7
eindelijk loslieten en wegrenden. Kattenmepster verscheen, grauw van woede, als uit asch opgedolven. Toen Kattenmepster in het walgelijk aas greep, gilde het rimpelige wijl van afschuw en zwaaide zij het krengskelet midden in het enge straatje. Hoongegier klonk uit de ploeg op, toen Kattenmepster, in angst, het steile trappeke hijgend-snel opstampte.

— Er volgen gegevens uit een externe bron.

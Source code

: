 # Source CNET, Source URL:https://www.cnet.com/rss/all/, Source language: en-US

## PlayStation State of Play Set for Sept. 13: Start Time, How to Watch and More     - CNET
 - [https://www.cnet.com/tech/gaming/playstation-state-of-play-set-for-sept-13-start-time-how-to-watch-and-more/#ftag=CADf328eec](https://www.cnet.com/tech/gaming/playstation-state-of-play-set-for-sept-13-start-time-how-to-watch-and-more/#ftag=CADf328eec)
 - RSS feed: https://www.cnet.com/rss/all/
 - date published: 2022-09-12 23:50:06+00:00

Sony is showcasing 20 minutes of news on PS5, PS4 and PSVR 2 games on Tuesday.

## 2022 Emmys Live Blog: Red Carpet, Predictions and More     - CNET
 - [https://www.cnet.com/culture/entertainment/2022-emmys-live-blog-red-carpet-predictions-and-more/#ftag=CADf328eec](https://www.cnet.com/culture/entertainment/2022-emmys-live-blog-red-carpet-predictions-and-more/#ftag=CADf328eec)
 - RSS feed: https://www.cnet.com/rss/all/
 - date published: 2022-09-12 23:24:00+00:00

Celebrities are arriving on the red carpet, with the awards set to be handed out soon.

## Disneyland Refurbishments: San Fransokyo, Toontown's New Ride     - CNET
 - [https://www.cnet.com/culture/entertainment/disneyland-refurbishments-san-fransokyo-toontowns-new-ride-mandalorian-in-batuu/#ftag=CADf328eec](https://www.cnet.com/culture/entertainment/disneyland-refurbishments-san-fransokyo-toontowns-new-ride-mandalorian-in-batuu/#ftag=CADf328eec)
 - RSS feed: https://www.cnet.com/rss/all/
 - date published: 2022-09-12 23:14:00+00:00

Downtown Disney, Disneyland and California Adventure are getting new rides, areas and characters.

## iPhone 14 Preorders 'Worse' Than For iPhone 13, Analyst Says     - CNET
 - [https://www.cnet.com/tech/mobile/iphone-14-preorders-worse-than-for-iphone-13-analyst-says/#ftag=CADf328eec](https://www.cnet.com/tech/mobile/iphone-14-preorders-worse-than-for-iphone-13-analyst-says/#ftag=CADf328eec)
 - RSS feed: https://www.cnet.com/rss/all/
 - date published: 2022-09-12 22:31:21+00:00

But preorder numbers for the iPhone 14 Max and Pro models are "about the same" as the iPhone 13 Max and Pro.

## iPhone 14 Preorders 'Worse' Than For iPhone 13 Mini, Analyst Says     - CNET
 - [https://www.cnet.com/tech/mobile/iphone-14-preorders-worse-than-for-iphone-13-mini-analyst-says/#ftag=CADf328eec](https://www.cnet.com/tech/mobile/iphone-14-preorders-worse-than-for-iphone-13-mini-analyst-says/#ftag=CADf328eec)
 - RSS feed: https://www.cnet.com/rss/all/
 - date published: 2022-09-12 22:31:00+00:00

Aan allerlei bouwvallige of nieuwere huizen en deurknoppen of roestige uitsteeksels, hingen doode ratten en katten te bengelen. Met een baldadige drift, — die hun soms kwalijk bekwam, — zongen de bengels al schreeuwender hun Lui-lakkenlied en telkens raapten zij de weggegooide en half-vertrapte ratten en krengen weer op, om andere deurposten er luguber-schommelend, mee te vercieren. Het rammeiende knuppelgeweld bonsde onafgebroken. Vooral bleef het één giftig loeren op Amstelbiertje, die driehoog woonde in een dwarsgang van de Kromme. Zij wilden zijn bloedrooden dronkemansneus, zijn heele grimmige tronie voor het nauw-uitgebouwde dakraampje zien en hem hooren schimpen dat het plofte. De pannendeksels raasden lijk trilpauken. Een troepje havelooze jongens floot snerpend op gekartelde schelpen. Het klonk angstig als oproer-vechtsignalen. De knuppels donderden dof, doch Amstelbiertje bleef onzichtbaar. Met straatvuil en teer hadden zij 's mans deurknop onschuchter bestreken en zij dachten zijn grimmig-gemeen bakkes met den roode-kool-neus, ieder oogenblik klinkklaar voor de glazen te zullen zien verschijnen. Tartend zongen zij: Eén ootje... twéé ootje, Hup... daar leit-ie!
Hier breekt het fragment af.